_SUPPLIED RECORDS_
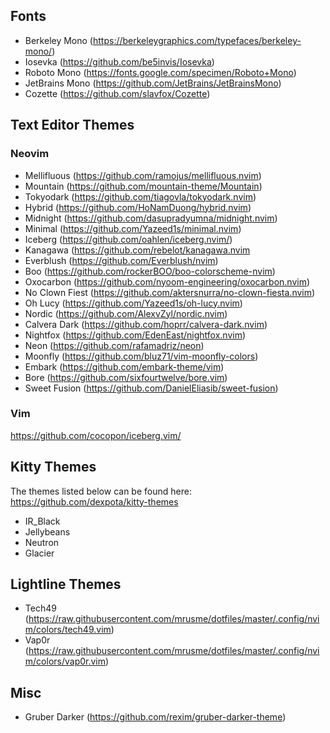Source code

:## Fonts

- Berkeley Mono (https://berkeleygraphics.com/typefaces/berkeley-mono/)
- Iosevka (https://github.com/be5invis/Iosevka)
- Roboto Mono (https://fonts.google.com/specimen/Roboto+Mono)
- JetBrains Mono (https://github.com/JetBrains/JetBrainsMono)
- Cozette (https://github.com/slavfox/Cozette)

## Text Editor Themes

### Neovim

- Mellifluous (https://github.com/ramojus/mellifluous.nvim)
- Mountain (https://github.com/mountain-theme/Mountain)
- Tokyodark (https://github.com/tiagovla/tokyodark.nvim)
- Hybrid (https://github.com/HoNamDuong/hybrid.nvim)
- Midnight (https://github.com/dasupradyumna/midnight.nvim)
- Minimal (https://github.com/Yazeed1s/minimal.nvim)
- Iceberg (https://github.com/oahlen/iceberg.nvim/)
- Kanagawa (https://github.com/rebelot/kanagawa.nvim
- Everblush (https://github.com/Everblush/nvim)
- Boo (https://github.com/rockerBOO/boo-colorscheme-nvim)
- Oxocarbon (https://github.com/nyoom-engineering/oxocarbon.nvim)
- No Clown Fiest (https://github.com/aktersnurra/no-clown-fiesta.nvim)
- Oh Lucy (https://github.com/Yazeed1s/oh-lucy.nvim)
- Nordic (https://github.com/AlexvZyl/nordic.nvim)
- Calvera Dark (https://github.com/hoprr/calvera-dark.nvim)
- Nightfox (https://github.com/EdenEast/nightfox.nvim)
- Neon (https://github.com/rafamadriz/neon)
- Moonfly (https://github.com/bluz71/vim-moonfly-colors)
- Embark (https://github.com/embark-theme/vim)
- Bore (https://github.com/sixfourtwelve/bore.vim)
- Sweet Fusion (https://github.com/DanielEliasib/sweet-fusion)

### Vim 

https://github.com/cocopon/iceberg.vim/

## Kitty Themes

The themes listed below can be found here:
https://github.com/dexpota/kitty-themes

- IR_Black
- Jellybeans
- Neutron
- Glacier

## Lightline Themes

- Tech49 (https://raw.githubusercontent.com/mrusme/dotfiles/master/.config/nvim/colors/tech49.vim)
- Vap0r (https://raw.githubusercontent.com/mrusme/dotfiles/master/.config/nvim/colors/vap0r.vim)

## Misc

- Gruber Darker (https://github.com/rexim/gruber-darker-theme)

_WORK TO COMPLETE_
What is needed is a verbatim copy of every line in the records above from the one containing "- Embark (https://github.com/embark-theme/vim)" down to the one containing "The themes listed", both included, and nothing more.

_RESULT FOR THIS TASK_
- Embark (https://github.com/embark-theme/vim)
- Bore (https://github.com/sixfourtwelve/bore.vim)
- Sweet Fusion (https://github.com/DanielEliasib/sweet-fusion)

### Vim 

https://github.com/cocopon/iceberg.vim/

## Kitty Themes

The themes listed below can be found here:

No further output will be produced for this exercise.